I second this. Medicine is a great career, and there are many many options to choose from. Private practice, teaching, research, non-govermental agencies (doctors without borders, WHO, etc), government (CDC, state public health departments). Work schedules are also more flexible now- hospitalist work (full-time is generally 2 weeks on, 2 weeks off), clinic work (m-f, some pay extra if willing to cover a weekend on-call, or even the solo-practitioner (always on).
Re: memorization. Well, yes, you have to learn things. But after medical school, there is far more pattern recognition, setting priorities, working with multiple disciplines, and weighing different probablities. The book "how doctors think" by Jerome Groopman may help you get an idea of the issues you deal with in day-to-day practice, or any of Atul Gawande's books.
Re: pay. No physician goes hungry. Currently, procedures are much more heavily re-imbursed than thinking (I can have an hour-long discussion with a patient to convince him to take life-saving HIV medications, and then choose from among 30 potentially toxic meds (needing to interpret a resistance genotype to do so), and at the end of the visit quick freeze a few warts off: the 1 minute of freezing will bring in more than the hour of thinking. So, if money is important, do vasectomies, cataract removals, knee replacements; basically any routine procedure that is usually done on healthy people (avoid the sick ones- they have complications).

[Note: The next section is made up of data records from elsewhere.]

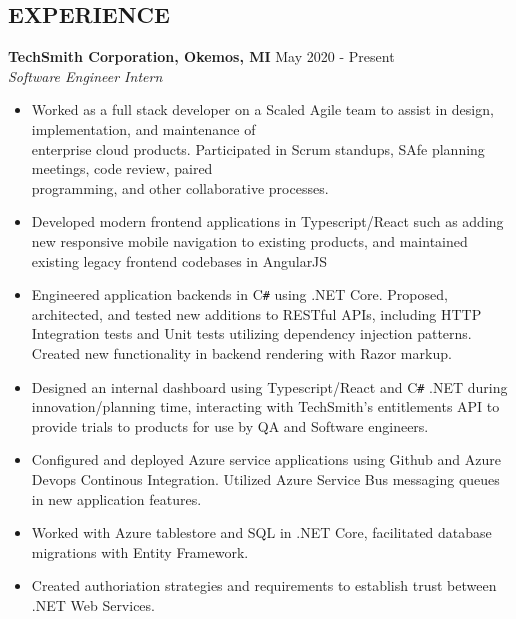 \documentclass[overlapped]{res}
\begin{document}
\begin{resume}
    \section{EXPERIENCE}
    \textbf{TechSmith Corporation, Okemos, MI}
    \hfill May 2020 - Present \\
    {\sl Software Engineer Intern}
    \begin{itemize}  \itemsep -2pt %
        \item Worked as a full stack developer on a Scaled Agile team to assist in design, implementation, and maintenance of \\
        enterprise cloud products. Participated in Scrum standups, SAfe planning meetings, code review, paired \\
        programming, and other collaborative processes.
        \item Developed modern frontend applications in Typescript/React such as adding new responsive mobile navigation to existing products, and maintained existing legacy frontend codebases in AngularJS
        \item Engineered application backends in C\texttt{\#} using .NET Core. Proposed, architected, and tested new additions to RESTful APIs, 
        including HTTP Integration tests and Unit tests utilizing dependency injection patterns. 
        Created new functionality in backend rendering with Razor markup.
        \item Designed an internal dashboard using Typescript/React and C\texttt{\#} .NET during innovation/planning time, 
        interacting with TechSmith's entitlements API to provide trials to products for use by QA and Software engineers.
        \item Configured and deployed Azure service applications using Github and Azure Devops Continous Integration. Utilized Azure Service Bus messaging queues in new application features.
        \item Worked with Azure tablestore and SQL in .NET Core, facilitated database migrations with Entity Framework. 
        \item Created authoriation strategies and requirements to establish trust between .NET Web Services.
    \end{itemize}


\end{resume}
\end{document}
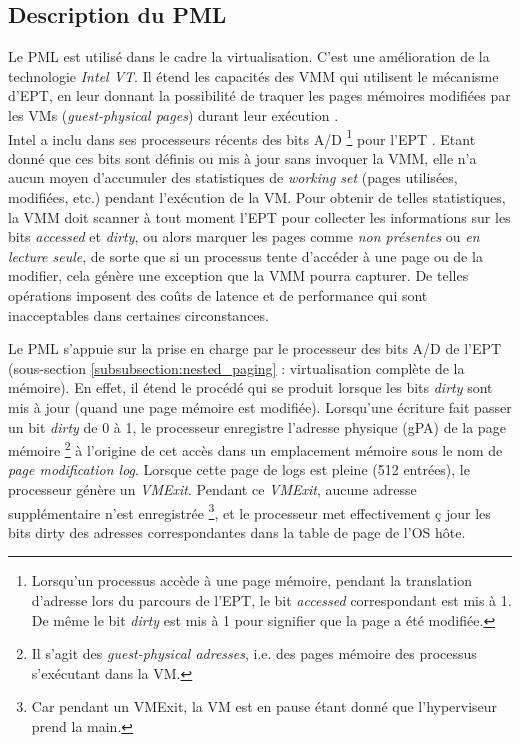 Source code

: \subsection{Description du PML}
\label{subsubsection:description_pml}
Le \acs{PML} est utilisé dans le cadre la virtualisation. C'est une amélioration de la technologie \textit{\ac{Intel VT}}. Il étend les capacités des VMM qui utilisent le mécanisme d'\acs{EPT}, en leur donnant la possibilité de traquer les pages mémoires modifiées par les \acs{VMs} (\textit{guest-physical pages}) durant leur exécution \cite{online5}.\\
Intel a inclu dans ses processeurs récents des bits \ac{A/D} \footnote{Lorsqu'un processus accède à une page mémoire, pendant la translation d'adresse lors du parcours de l'EPT, le bit \textit{accessed} correspondant est mis à 1. De même le bit \textit{dirty} est mis à 1 pour signifier que la page a été modifiée.} pour l'\acs{EPT} \cite{book3}. Etant donné que ces bits sont définis ou mis à jour sans invoquer la VMM, elle n'a aucun moyen d'accumuler des statistiques de \textit{working set} (pages utilisées, modifiées, etc.) pendant l'exécution de la VM. Pour obtenir de telles statistiques, la VMM doit scanner à tout moment l'EPT pour collecter les informations sur les bits \textit{accessed} et \textit{dirty}, ou alors marquer les pages comme \textit{non présentes} ou \emph{en lecture seule}, de sorte que si un processus tente d'accéder à une page ou de la modifier, cela génère une exception que la VMM pourra capturer. De telles opérations imposent des coûts de latence et de performance qui sont inacceptables dans certaines circonstances.\\

\par\noindent Le PML s'appuie sur la prise en charge par le processeur des bits \acs{A/D} de l'\acs{EPT} (sous-section \ref{subsubsection:nested_paging} : virtualisation complète de la mémoire). En effet, il étend le procédé qui se produit lorsque les bits \textit{dirty} sont mis à jour (quand une page mémoire est modifiée). Lorsqu'une écriture fait passer un bit \textit{dirty} de 0 à 1, le processeur enregistre l'adresse physique (\acs{gPA}) de la page mémoire \footnote{Il s'agit des \textit{guest-physical adresses}, i.e. des pages mémoire des processus s'exécutant dans la VM.} à l'origine de cet accès dans un emplacement mémoire sous le nom de \textit{page modification log}. Lorsque cette page de logs est pleine (512 entrées), le processeur génère un \textit{VMExit}. Pendant ce \textit{VMExit}, aucune adresse supplémentaire n'est enregistrée \footnote{Car pendant un VMExit, la VM est en pause étant donné que l'hyperviseur prend la main.}, et le processeur met effectivement ç jour les bits dirty des adresses correspondantes dans la table de page de l'OS hôte.\\

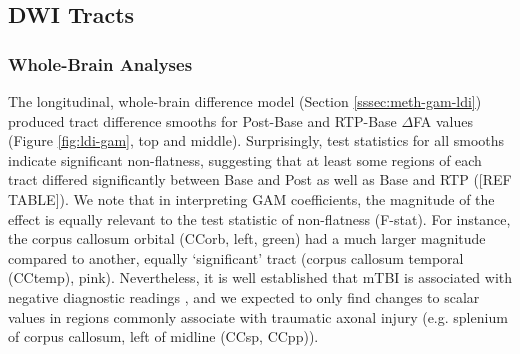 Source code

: \documentclass[12pt]{article}
\begin{document}
\subsection{DWI Tracts}
\label{ssec:res-dwi-tract}

\subsubsection{Whole-Brain Analyses}
\label{sssec:res-dwi-tract-wba}
The longitudinal, whole-brain difference model (Section \ref{sssec:meth-gam-ldi}) produced tract difference smooths for Post-Base and RTP-Base $\Delta$FA values (Figure \ref{fig:ldi-gam}, top and middle). Surprisingly, test statistics for all smooths indicate significant non-flatness, suggesting that at least some regions of each tract differed significantly between Base and Post as well as Base and RTP ([REF TABLE]). We note that in interpreting GAM coefficients, the magnitude of the effect is equally relevant to the test statistic of non-flatness (F-stat). For instance, the corpus callosum orbital (CCorb, left, green) had a much larger magnitude compared to another, equally `significant' tract (corpus callosum temporal (CCtemp), pink). Nevertheless, it is well established that mTBI is associated with negative diagnostic readings \parencite[e.g.][]{klein2019PrevalencePotentiallyClinically}, and we expected to only find changes to scalar values in regions commonly associate with traumatic axonal injury (e.g. splenium of corpus callosum, left of midline (CCsp, CCpp)).
\end{document}
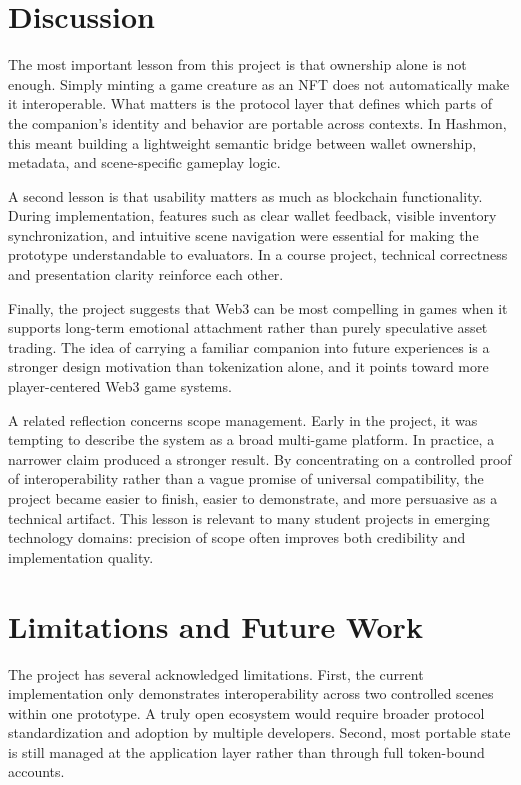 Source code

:\documentclass[sigconf]{acmart}
\begin{document}
\section{Discussion}
The most important lesson from this project is that ownership alone is not enough. Simply minting a game creature as an NFT does not automatically make it interoperable. What matters is the protocol layer that defines which parts of the companion's identity and behavior are portable across contexts. In Hashmon, this meant building a lightweight semantic bridge between wallet ownership, metadata, and scene-specific gameplay logic.

A second lesson is that usability matters as much as blockchain functionality. During implementation, features such as clear wallet feedback, visible inventory synchronization, and intuitive scene navigation were essential for making the prototype understandable to evaluators. In a course project, technical correctness and presentation clarity reinforce each other.

Finally, the project suggests that Web3 can be most compelling in games when it supports long-term emotional attachment rather than purely speculative asset trading. The idea of carrying a familiar companion into future experiences is a stronger design motivation than tokenization alone, and it points toward more player-centered Web3 game systems.

A related reflection concerns scope management. Early in the project, it was tempting to describe the system as a broad multi-game platform. In practice, a narrower claim produced a stronger result. By concentrating on a controlled proof of interoperability rather than a vague promise of universal compatibility, the project became easier to finish, easier to demonstrate, and more persuasive as a technical artifact. This lesson is relevant to many student projects in emerging technology domains: precision of scope often improves both credibility and implementation quality.

\section{Limitations and Future Work}
The project has several acknowledged limitations. First, the current implementation only demonstrates interoperability across two controlled scenes within one prototype. A truly open ecosystem would require broader protocol standardization and adoption by multiple developers. Second, most portable state is still managed at the application layer rather than through full token-bound accounts.
\end{document}
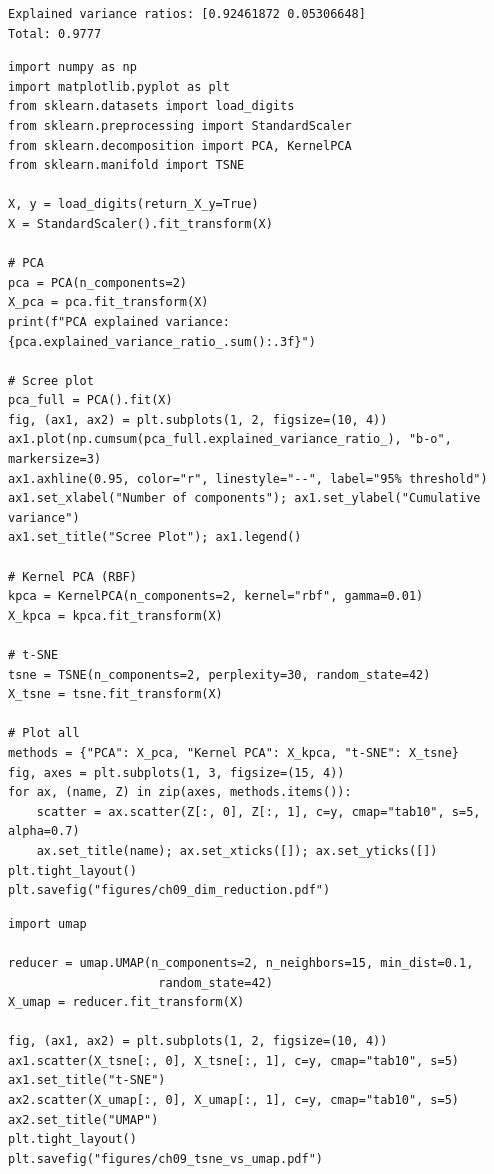 \begin{codeoutput}
\begin{verbatim}
Explained variance ratios: [0.92461872 0.05306648]
Total: 0.9777
\end{verbatim}
\end{codeoutput}

\begin{codeblock}[title=\textbf{PCA, Kernel PCA, $t$-SNE, and UMAP with scikit-learn}]
\begin{verbatim}
import numpy as np
import matplotlib.pyplot as plt
from sklearn.datasets import load_digits
from sklearn.preprocessing import StandardScaler
from sklearn.decomposition import PCA, KernelPCA
from sklearn.manifold import TSNE

X, y = load_digits(return_X_y=True)
X = StandardScaler().fit_transform(X)

# PCA
pca = PCA(n_components=2)
X_pca = pca.fit_transform(X)
print(f"PCA explained variance: {pca.explained_variance_ratio_.sum():.3f}")

# Scree plot
pca_full = PCA().fit(X)
fig, (ax1, ax2) = plt.subplots(1, 2, figsize=(10, 4))
ax1.plot(np.cumsum(pca_full.explained_variance_ratio_), "b-o", markersize=3)
ax1.axhline(0.95, color="r", linestyle="--", label="95% threshold")
ax1.set_xlabel("Number of components"); ax1.set_ylabel("Cumulative variance")
ax1.set_title("Scree Plot"); ax1.legend()

# Kernel PCA (RBF)
kpca = KernelPCA(n_components=2, kernel="rbf", gamma=0.01)
X_kpca = kpca.fit_transform(X)

# t-SNE
tsne = TSNE(n_components=2, perplexity=30, random_state=42)
X_tsne = tsne.fit_transform(X)

# Plot all
methods = {"PCA": X_pca, "Kernel PCA": X_kpca, "t-SNE": X_tsne}
fig, axes = plt.subplots(1, 3, figsize=(15, 4))
for ax, (name, Z) in zip(axes, methods.items()):
    scatter = ax.scatter(Z[:, 0], Z[:, 1], c=y, cmap="tab10", s=5, alpha=0.7)
    ax.set_title(name); ax.set_xticks([]); ax.set_yticks([])
plt.tight_layout()
plt.savefig("figures/ch09_dim_reduction.pdf")
\end{verbatim}
\end{codeblock}

\begin{codeblock}[title=\textbf{UMAP (requires \texttt{umap-learn} package)}]
\begin{verbatim}
import umap

reducer = umap.UMAP(n_components=2, n_neighbors=15, min_dist=0.1,
                     random_state=42)
X_umap = reducer.fit_transform(X)

fig, (ax1, ax2) = plt.subplots(1, 2, figsize=(10, 4))
ax1.scatter(X_tsne[:, 0], X_tsne[:, 1], c=y, cmap="tab10", s=5)
ax1.set_title("t-SNE")
ax2.scatter(X_umap[:, 0], X_umap[:, 1], c=y, cmap="tab10", s=5)
ax2.set_title("UMAP")
plt.tight_layout()
plt.savefig("figures/ch09_tsne_vs_umap.pdf")
\end{verbatim}
\end{codeblock}


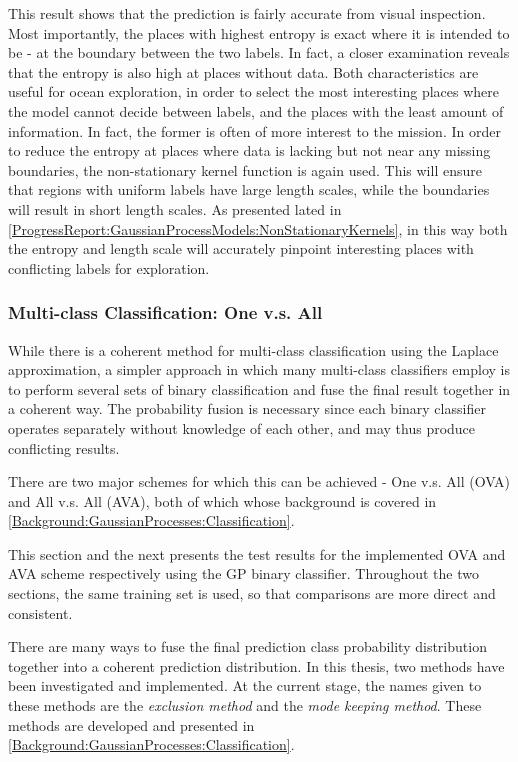 				This result shows that the prediction is fairly accurate from visual inspection. Most importantly, the places with highest entropy is exact where it is intended to be - at the boundary between the two labels. In fact, a closer examination reveals that the entropy is also high at places without data. Both characteristics are useful for ocean exploration, in order to select the most interesting places where the model cannot decide between labels, and the places with the least amount of information. In fact, the former is often of more interest to the mission. In order to reduce the entropy at places where data is lacking but not near any missing boundaries, the non-stationary kernel function is again used. This will ensure that regions with uniform labels have large length scales, while the boundaries will result in short length scales. As presented lated in \cref{ProgressReport:GaussianProcessModels:NonStationaryKernels}, in this way both the entropy and length scale will accurately pinpoint interesting places with conflicting labels for exploration.
				
				\FloatBarrier
											
			\subsubsection{Multi-class Classification: One v.s. All}
			
				While there is a coherent method for multi-class classification using the Laplace approximation, a simpler approach in which many multi-class classifiers employ is to perform several sets of binary classification and fuse the final result together in a coherent way. The probability fusion is necessary since each binary classifier operates separately without knowledge of each other, and may thus produce conflicting results.
				
				There are two major schemes for which this can be achieved - One v.s. All (OVA) and All v.s. All (AVA), both of which whose background is covered in \cref{Background:GaussianProcesses:Classification}. 
				
				This section and the next presents the test results for the implemented OVA and AVA scheme respectively using the GP binary classifier. Throughout the two sections, the same training set is used, so that comparisons are more direct and consistent.
				
				There are many ways to fuse the final prediction class probability distribution together into a coherent prediction distribution. In this thesis, two methods have been investigated and implemented. At the current stage, the names given to these methods are the \textit{exclusion method} and the \textit{mode keeping method}. These methods are developed and presented in \cref{Background:GaussianProcesses:Classification}. 
				
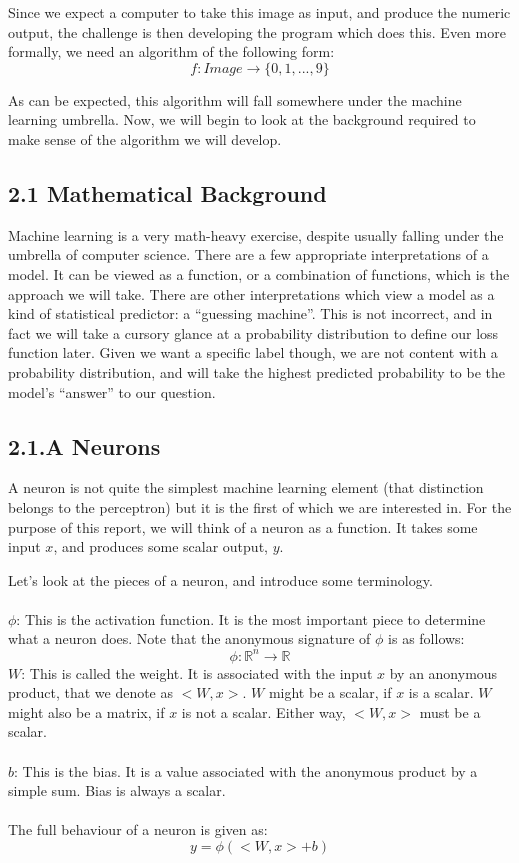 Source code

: \documentclass{article}
\begin{document}
Since we expect a computer to take this image as input, and produce the numeric output, the challenge is then developing the program which does this. Even more formally, we need an algorithm of the following form: 
\[f: Image \rightarrow \{0,1,...,9\}\]

As can be expected, this algorithm will fall somewhere under the machine learning umbrella. Now, we will begin to look at the background required to make sense of the algorithm we will develop.
\\
\subsection*{2.1 Mathematical Background}
Machine learning is a very math-heavy exercise, despite usually falling under the umbrella of computer science. There are a few appropriate interpretations of a model. It can be viewed as a function, or a combination of functions, which is the approach we will take. There are other interpretations which view a model as a kind of statistical predictor: a “guessing machine”. This is not incorrect, and in fact we will take a cursory glance at a probability distribution to define our loss function later. Given we want a specific label though, we are not content with a probability distribution, and will take the highest predicted probability to be the model’s “answer” to our question.
\\
\subsection*{2.1.A Neurons}
A neuron is not quite the simplest machine learning element (that distinction belongs to the perceptron) but it is the first of which we are interested in. For the purpose of this report, we will think of a neuron as a function. It takes some input $x$, and produces some scalar output, $y$.

Let’s look at the pieces of a neuron, and introduce some terminology.\\\\
$\phi$: This is the activation function. It is the most important piece to determine what a neuron does. Note that the anonymous signature of $\phi$ is as follows:
\[\phi: \mathbb{R}^n \rightarrow \mathbb{R}\]
$W$: This is called the weight. It is associated with the input $x$ by an anonymous product, that we denote as $<W, x>$. $W$ might be a scalar, if $x$ is a scalar. $W$ might also be a matrix, if $x$ is not a scalar. Either way, $<W,x>$ must be a scalar.\\\\
$b$: This is the bias. It is a value associated with the anonymous product by a simple sum. Bias is always a scalar.\\\\
The full behaviour of a neuron is given as:
\[y = \phi( <W,x> + b )\]
\end{document}
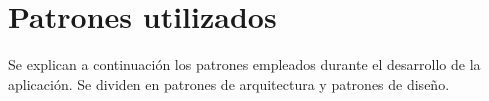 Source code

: \section{Patrones utilizados}

Se explican a continuación los patrones empleados durante el desarrollo de la aplicación. Se dividen en patrones de arquitectura y patrones de diseño.








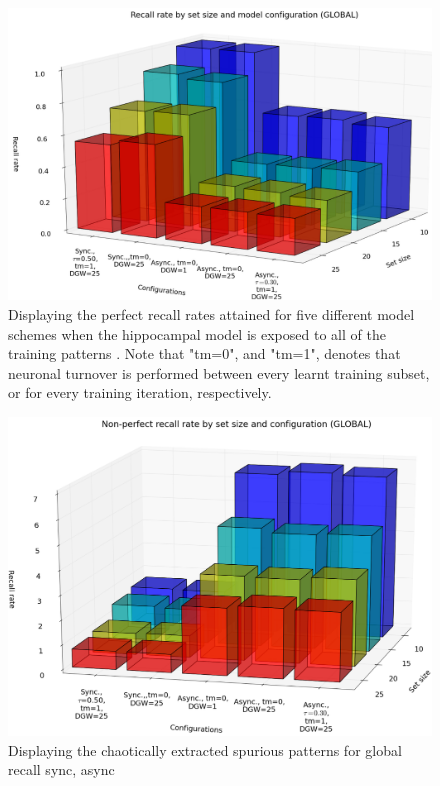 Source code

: \begin{figure}
    \centering
    \includegraphics[width=13cm]{fig/i-iters/global-recall}
    \caption{Displaying the perfect recall rates attained for five different model schemes when the hippocampal model is exposed to all of the training patterns . Note that "tm=0", and "tm=1", denotes that neuronal turnover is performed between every learnt training subset, or for every training iteration, respectively.}
    \label{fig:global-recall}
\end{figure}

\begin{figure}
    \centering
    \includegraphics[width=13cm]{fig/i-iters/global-spurious-recall}
    \caption{Displaying the chaotically extracted spurious patterns for global recall sync, async}
    \label{fig:global-recall-spurious}
\end{figure}

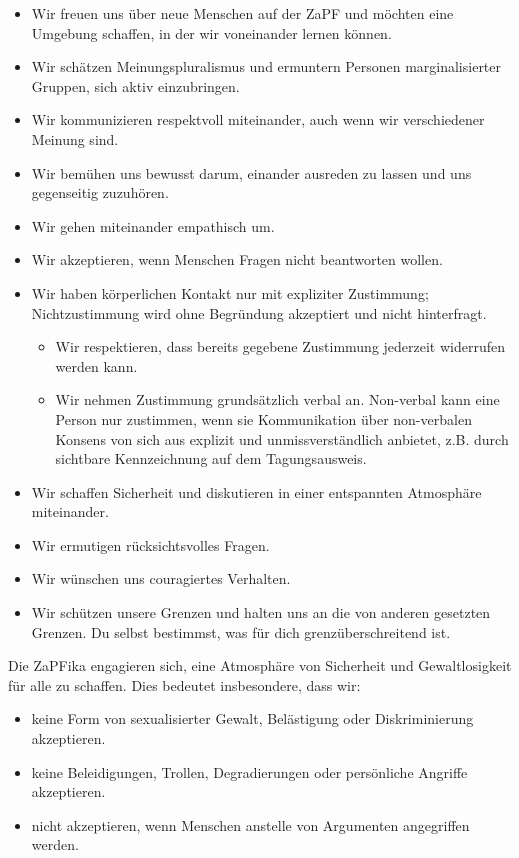 \documentclass[
  a4paper,
  oneside]{scrartcl}
\providecommand{\tightlist}{%
  \setlength{\itemsep}{0pt}\setlength{\parskip}{0pt}}
\begin{document}
\begin{itemize}
\tightlist
\item
  Wir freuen uns über neue Menschen auf der ZaPF und möchten eine
  Umgebung schaffen, in der wir voneinander lernen können.
\item
  Wir schätzen Meinungspluralismus und ermuntern Personen
  marginalisierter Gruppen, sich aktiv einzubringen.
\item
  Wir kommunizieren respektvoll miteinander, auch wenn wir verschiedener
  Meinung sind.
\item
  Wir bemühen uns bewusst darum, einander ausreden zu lassen und uns
  gegenseitig zuzuhören.
\item
  Wir gehen miteinander empathisch um.
\item
  Wir akzeptieren, wenn Menschen Fragen nicht beantworten wollen.
\item
  Wir haben körperlichen Kontakt nur mit expliziter Zustimmung;
  Nichtzustimmung wird ohne Begründung akzeptiert und nicht hinterfragt.

  \begin{itemize}
  \tightlist
  \item
    Wir respektieren, dass bereits gegebene Zustimmung jederzeit
    widerrufen werden kann.
  \item
    Wir nehmen Zustimmung grundsätzlich verbal an. Non-verbal kann eine
    Person nur zustimmen, wenn sie Kommunikation über non-verbalen
    Konsens von sich aus explizit und unmissverständlich anbietet, z.B.
    durch sichtbare Kennzeichnung auf dem Tagungsausweis.
  \end{itemize}
\item
  Wir schaffen Sicherheit und diskutieren in einer entspannten
  Atmosphäre miteinander.
\item
  Wir ermutigen rücksichtsvolles Fragen.
\item
  Wir wünschen uns couragiertes Verhalten.
\item
  Wir schützen unsere Grenzen und halten uns an die von anderen
  gesetzten Grenzen. Du selbst bestimmst, was für dich
  grenzüberschreitend ist.
\end{itemize}

Die ZaPFika engagieren sich, eine Atmosphäre von Sicherheit und
Gewaltlosigkeit für alle zu schaffen. Dies bedeutet insbesondere, dass
wir:

\begin{itemize}
\tightlist
\item
  keine Form von sexualisierter Gewalt, Belästigung oder Diskriminierung
  akzeptieren.
\item
  keine Beleidigungen, Trollen, Degradierungen oder persönliche Angriffe
  akzeptieren.
\item
  nicht akzeptieren, wenn Menschen anstelle von Argumenten angegriffen
  werden.
\end{itemize}
\end{document}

With almost any specialty (except pediatrics, sadly) you will make at least 125-150k after residency. In some, much more. In residency, pay is about 50k/year. In year 2 and 3, presuming you are competent enough to pass step 3 of the USMLE exam, you can moonlight in urgent cares, hospitals, etc, and more than double that. During my 2nd and 3rd years of residency, and my fellowship (another 3 years after residency) I did three overnight shifts a month, which more than doubled my salary.
Outside interests:
No trouble maintaining running, social life, marriage. Resident duty hour restrictions put into place in 2003 or so have made the extremely long hours a thing of the past, and the council for graduate medical education is planning on further restricting them. My intern year was the only unrestricted year I had- maxed out at 100 hours. After that, the cap was 80, which only happened on harder rotations (5/year or so). Future cap likely to be 60. Currently, I put in 50 hours or so a week, but could do 40 (as long as I see my patients and justify my research time with publications, my time is my own).
I have absolutely no regrets. Those telling you that Obamacare is going to destroy medicine are are coming from a position that any decrease in their salary is being "destroyed". And they have a point- the pay of prceduralists will likely go down. Perhaps those making 500,000 will only make 300,000. Boo hoo. Still among the wealthiest 1% of Americans. They'll survive.